Exercise instructions: Word for word, the data below must be repeated in full; no picture is to be included.

(Source data)
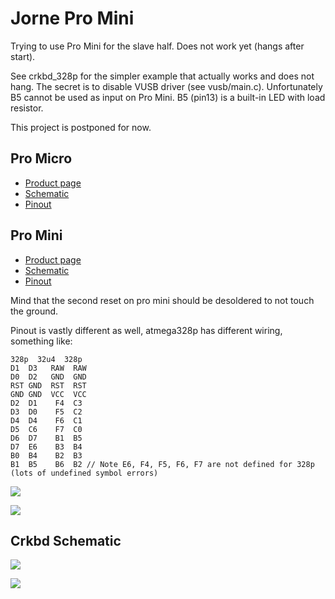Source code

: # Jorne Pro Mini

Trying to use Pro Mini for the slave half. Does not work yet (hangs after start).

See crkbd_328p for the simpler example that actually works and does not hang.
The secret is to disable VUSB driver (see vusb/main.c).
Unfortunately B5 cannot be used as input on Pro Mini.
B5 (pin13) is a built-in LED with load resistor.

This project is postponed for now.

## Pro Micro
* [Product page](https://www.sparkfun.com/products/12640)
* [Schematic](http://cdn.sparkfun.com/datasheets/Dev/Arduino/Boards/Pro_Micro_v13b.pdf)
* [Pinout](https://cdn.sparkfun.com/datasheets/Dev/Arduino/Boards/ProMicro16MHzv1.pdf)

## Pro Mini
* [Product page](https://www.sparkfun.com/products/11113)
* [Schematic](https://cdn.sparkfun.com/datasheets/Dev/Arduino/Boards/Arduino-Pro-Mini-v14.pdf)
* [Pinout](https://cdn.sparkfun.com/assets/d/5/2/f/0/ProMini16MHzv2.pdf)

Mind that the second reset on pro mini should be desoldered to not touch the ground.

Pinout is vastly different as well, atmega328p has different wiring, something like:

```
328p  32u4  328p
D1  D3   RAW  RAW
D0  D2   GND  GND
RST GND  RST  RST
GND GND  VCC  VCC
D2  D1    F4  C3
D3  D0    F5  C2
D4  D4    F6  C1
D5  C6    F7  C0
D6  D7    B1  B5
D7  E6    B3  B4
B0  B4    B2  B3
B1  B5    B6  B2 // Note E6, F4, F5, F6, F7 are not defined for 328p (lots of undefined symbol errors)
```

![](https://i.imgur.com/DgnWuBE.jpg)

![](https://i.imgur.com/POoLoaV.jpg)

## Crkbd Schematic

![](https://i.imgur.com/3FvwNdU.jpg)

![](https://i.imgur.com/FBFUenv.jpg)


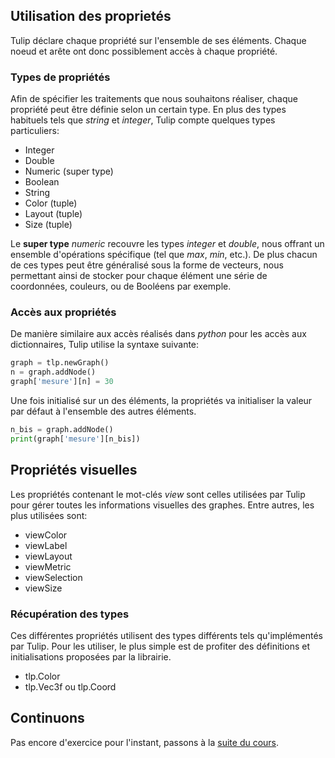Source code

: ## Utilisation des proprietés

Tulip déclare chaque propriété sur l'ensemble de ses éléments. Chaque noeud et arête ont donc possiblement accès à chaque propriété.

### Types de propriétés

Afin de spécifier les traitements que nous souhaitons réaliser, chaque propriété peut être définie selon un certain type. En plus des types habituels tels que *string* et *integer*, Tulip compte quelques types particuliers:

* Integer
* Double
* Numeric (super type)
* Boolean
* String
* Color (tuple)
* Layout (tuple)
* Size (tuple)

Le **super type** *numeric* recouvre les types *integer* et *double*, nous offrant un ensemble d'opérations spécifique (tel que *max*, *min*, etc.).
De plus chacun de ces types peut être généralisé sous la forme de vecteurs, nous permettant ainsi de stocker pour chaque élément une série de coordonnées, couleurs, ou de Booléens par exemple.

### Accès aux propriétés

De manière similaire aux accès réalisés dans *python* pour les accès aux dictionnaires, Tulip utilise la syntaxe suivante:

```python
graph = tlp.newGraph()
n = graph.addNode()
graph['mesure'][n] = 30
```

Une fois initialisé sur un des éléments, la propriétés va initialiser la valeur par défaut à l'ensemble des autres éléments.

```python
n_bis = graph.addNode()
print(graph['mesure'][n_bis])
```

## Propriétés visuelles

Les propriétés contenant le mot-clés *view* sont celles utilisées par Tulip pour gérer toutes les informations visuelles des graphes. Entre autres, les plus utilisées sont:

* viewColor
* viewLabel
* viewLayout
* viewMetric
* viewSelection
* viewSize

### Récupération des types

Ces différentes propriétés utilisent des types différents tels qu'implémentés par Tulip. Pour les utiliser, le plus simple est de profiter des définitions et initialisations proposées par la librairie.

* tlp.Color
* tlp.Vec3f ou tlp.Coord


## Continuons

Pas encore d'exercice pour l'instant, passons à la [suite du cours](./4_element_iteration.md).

Response to the task:
Source code

: # Jorne Pro Mini

Trying to use Pro Mini for the slave half. Does not work yet (hangs after start).

See crkbd_328p for the simpler example that actually works and does not hang.
The secret is to disable VUSB driver (see vusb/main.c).
Unfortunately B5 cannot be used as input on Pro Mini.
B5 (pin13) is a built-in LED with load resistor.

This project is postponed for now.

## Pro Micro
* [Product page](https://www.sparkfun.com/products/12640)
* [Schematic](http://cdn.sparkfun.com/datasheets/Dev/Arduino/Boards/Pro_Micro_v13b.pdf)
* [Pinout](https://cdn.sparkfun.com/datasheets/Dev/Arduino/Boards/ProMicro16MHzv1.pdf)

## Pro Mini
* [Product page](https://www.sparkfun.com/products/11113)
* [Schematic](https://cdn.sparkfun.com/datasheets/Dev/Arduino/Boards/Arduino-Pro-Mini-v14.pdf)
* [Pinout](https://cdn.sparkfun.com/assets/d/5/2/f/0/ProMini16MHzv2.pdf)

Mind that the second reset on pro mini should be desoldered to not touch the ground.

Pinout is vastly different as well, atmega328p has different wiring, something like:

```
328p  32u4  328p
D1  D3   RAW  RAW
D0  D2   GND  GND
RST GND  RST  RST
GND GND  VCC  VCC
D2  D1    F4  C3
D3  D0    F5  C2
D4  D4    F6  C1
D5  C6    F7  C0
D6  D7    B1  B5
D7  E6    B3  B4
B0  B4    B2  B3
B1  B5    B6  B2 // Note E6, F4, F5, F6, F7 are not defined for 328p (lots of undefined symbol errors)
```

![](https://i.imgur.com/DgnWuBE.jpg)

![](https://i.imgur.com/POoLoaV.jpg)

## Crkbd Schematic

![](https://i.imgur.com/3FvwNdU.jpg)

![](https://i.imgur.com/FBFUenv.jpg)


Source code

: ## Utilisation des proprietés

Tulip déclare chaque propriété sur l'ensemble de ses éléments. Chaque noeud et arête ont donc possiblement accès à chaque propriété.

### Types de propriétés

Afin de spécifier les traitements que nous souhaitons réaliser, chaque propriété peut être définie selon un certain type. En plus des types habituels tels que *string* et *integer*, Tulip compte quelques types particuliers:

* Integer
* Double
* Numeric (super type)
* Boolean
* String
* Color (tuple)
* Layout (tuple)
* Size (tuple)

Le **super type** *numeric* recouvre les types *integer* et *double*, nous offrant un ensemble d'opérations spécifique (tel que *max*, *min*, etc.).
De plus chacun de ces types peut être généralisé sous la forme de vecteurs, nous permettant ainsi de stocker pour chaque élément une série de coordonnées, couleurs, ou de Booléens par exemple.

### Accès aux propriétés

De manière similaire aux accès réalisés dans *python* pour les accès aux dictionnaires, Tulip utilise la syntaxe suivante:

```python
graph = tlp.newGraph()
n = graph.addNode()
graph['mesure'][n] = 30
```

Une fois initialisé sur un des éléments, la propriétés va initialiser la valeur par défaut à l'ensemble des autres éléments.

```python
n_bis = graph.addNode()
print(graph['mesure'][n_bis])
```

## Propriétés visuelles

Les propriétés contenant le mot-clés *view* sont celles utilisées par Tulip pour gérer toutes les informations visuelles des graphes. Entre autres, les plus utilisées sont:

* viewColor
* viewLabel
* viewLayout
* viewMetric
* viewSelection
* viewSize

### Récupération des types

Ces différentes propriétés utilisent des types différents tels qu'implémentés par Tulip. Pour les utiliser, le plus simple est de profiter des définitions et initialisations proposées par la librairie.

* tlp.Color
* tlp.Vec3f ou tlp.Coord


## Continuons

Pas encore d'exercice pour l'instant, passons à la [suite du cours](./4_element_iteration.md).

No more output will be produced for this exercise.